PROBLEM:
Pull every line containing the word "Studio" out of the material below.

GIVEN RECORDS:

────────────────────

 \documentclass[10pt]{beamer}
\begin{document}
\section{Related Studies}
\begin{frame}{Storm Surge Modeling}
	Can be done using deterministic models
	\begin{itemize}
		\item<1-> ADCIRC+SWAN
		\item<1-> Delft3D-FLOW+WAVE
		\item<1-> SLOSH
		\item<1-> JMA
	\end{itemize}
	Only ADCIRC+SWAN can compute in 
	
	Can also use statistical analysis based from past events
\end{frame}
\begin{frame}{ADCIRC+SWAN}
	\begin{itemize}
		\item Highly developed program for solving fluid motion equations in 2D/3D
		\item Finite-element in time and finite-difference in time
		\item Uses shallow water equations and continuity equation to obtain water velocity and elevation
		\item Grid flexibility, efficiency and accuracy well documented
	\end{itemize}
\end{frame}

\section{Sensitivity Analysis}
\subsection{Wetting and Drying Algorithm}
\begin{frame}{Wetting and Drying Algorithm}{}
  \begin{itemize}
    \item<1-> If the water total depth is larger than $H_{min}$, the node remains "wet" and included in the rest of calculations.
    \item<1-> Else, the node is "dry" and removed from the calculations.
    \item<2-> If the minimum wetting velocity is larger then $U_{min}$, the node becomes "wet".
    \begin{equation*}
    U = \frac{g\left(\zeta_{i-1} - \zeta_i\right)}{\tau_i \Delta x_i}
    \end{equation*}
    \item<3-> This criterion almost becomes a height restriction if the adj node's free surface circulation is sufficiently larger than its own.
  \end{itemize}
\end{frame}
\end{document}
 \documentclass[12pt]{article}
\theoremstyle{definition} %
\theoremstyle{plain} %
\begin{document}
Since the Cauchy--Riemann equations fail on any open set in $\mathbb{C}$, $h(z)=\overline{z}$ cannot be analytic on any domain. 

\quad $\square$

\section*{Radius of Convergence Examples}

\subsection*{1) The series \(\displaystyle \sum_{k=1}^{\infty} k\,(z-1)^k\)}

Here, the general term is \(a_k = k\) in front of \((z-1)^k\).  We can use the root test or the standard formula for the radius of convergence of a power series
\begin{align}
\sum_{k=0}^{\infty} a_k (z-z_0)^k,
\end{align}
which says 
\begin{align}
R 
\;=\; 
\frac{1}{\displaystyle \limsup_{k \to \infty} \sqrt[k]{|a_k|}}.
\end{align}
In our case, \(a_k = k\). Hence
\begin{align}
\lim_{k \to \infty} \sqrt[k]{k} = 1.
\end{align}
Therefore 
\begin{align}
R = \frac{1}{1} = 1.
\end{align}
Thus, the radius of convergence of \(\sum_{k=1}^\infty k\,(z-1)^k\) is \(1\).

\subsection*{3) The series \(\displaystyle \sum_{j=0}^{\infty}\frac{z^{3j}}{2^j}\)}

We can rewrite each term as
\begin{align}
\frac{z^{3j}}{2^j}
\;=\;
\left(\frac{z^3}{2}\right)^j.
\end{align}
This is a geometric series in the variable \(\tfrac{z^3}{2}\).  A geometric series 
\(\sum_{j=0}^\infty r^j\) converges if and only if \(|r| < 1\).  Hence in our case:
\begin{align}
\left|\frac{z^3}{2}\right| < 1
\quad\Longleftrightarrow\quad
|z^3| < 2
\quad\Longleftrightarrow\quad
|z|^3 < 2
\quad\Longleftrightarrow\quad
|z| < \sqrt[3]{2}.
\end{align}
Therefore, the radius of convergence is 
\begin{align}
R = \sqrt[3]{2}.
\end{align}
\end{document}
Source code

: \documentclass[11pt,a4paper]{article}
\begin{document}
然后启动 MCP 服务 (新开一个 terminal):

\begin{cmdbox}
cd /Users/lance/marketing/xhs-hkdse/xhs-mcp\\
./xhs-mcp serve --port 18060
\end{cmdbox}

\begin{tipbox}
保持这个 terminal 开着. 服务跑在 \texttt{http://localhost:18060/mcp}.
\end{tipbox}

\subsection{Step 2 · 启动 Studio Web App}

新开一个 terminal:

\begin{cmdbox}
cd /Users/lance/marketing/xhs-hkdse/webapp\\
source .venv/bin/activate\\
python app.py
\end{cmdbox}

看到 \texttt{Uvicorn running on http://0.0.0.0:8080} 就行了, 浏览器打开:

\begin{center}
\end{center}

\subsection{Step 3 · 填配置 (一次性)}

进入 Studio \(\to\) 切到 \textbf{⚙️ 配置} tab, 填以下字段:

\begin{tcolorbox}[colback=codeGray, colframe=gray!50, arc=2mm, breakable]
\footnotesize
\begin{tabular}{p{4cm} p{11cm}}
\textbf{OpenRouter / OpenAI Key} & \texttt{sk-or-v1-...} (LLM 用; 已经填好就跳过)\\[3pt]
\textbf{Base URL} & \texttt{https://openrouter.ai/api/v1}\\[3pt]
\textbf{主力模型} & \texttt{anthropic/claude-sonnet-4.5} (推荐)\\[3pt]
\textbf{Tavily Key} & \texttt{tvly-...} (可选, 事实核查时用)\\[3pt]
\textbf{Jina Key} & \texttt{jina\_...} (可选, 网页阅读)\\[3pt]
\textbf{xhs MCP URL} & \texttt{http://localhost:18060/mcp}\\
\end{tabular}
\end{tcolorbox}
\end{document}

────────────────────

EXERCISE OUTPUT:
\subsection{Step 2 · 启动 Studio Web App}
进入 Studio \(\to\) 切到 \textbf{⚙️ 配置} tab, 填以下字段:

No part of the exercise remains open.